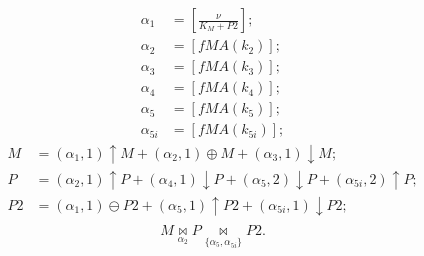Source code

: 		\begin{align*}
			\alpha_1 &= \left[\frac{\nu}{K_M + P2}\right];\\
			\alpha_2 &= [fMA(k_2)];\\
			\alpha_3 &= [fMA(k_3)];\\
			\alpha_4 &= [fMA(k_4)];\\
			\alpha_5 &= [fMA(k_5)];\\
			\alpha_{5i} &= [fMA(k_{5i})];
		\end{align*}
		\begin{align*}
			M &= (\alpha_1, 1) \uparrow M + (\alpha_2, 1) \oplus M + (\alpha_3, 1) \downarrow M;\\
			P &= (\alpha_2, 1) \uparrow P + (\alpha_4, 1) \downarrow P + (\alpha_5, 2) \downarrow P + (\alpha_{5i}, 2) \uparrow P;\\
			P2 &= (\alpha_1, 1) \ominus P2 + (\alpha_5, 1) \uparrow P2 + (\alpha_{5i}, 1) \downarrow P2;\\
		\end{align*}
		\begin{equation}\label{eq:biopepa}
			M \underset{\alpha_2}{\bowtie} P \underset{\{\alpha_5, \alpha_{5i}\}}{\bowtie} P2.
		\end{equation}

> BRIEF:
Pictures stay out; everything else in the listing above gets repeated exactly.

> PROBLEM SOLUTION:
Source code

: 		\begin{align*}
			\alpha_1 &= \left[\frac{\nu}{K_M + P2}\right];\\
			\alpha_2 &= [fMA(k_2)];\\
			\alpha_3 &= [fMA(k_3)];\\
			\alpha_4 &= [fMA(k_4)];\\
			\alpha_5 &= [fMA(k_5)];\\
			\alpha_{5i} &= [fMA(k_{5i})];
		\end{align*}
		\begin{align*}
			M &= (\alpha_1, 1) \uparrow M + (\alpha_2, 1) \oplus M + (\alpha_3, 1) \downarrow M;\\
			P &= (\alpha_2, 1) \uparrow P + (\alpha_4, 1) \downarrow P + (\alpha_5, 2) \downarrow P + (\alpha_{5i}, 2) \uparrow P;\\
			P2 &= (\alpha_1, 1) \ominus P2 + (\alpha_5, 1) \uparrow P2 + (\alpha_{5i}, 1) \downarrow P2;\\
		\end{align*}
		\begin{equation}\label{eq:biopepa}
			M \underset{\alpha_2}{\bowtie} P \underset{\{\alpha_5, \alpha_{5i}\}}{\bowtie} P2.
		\end{equation}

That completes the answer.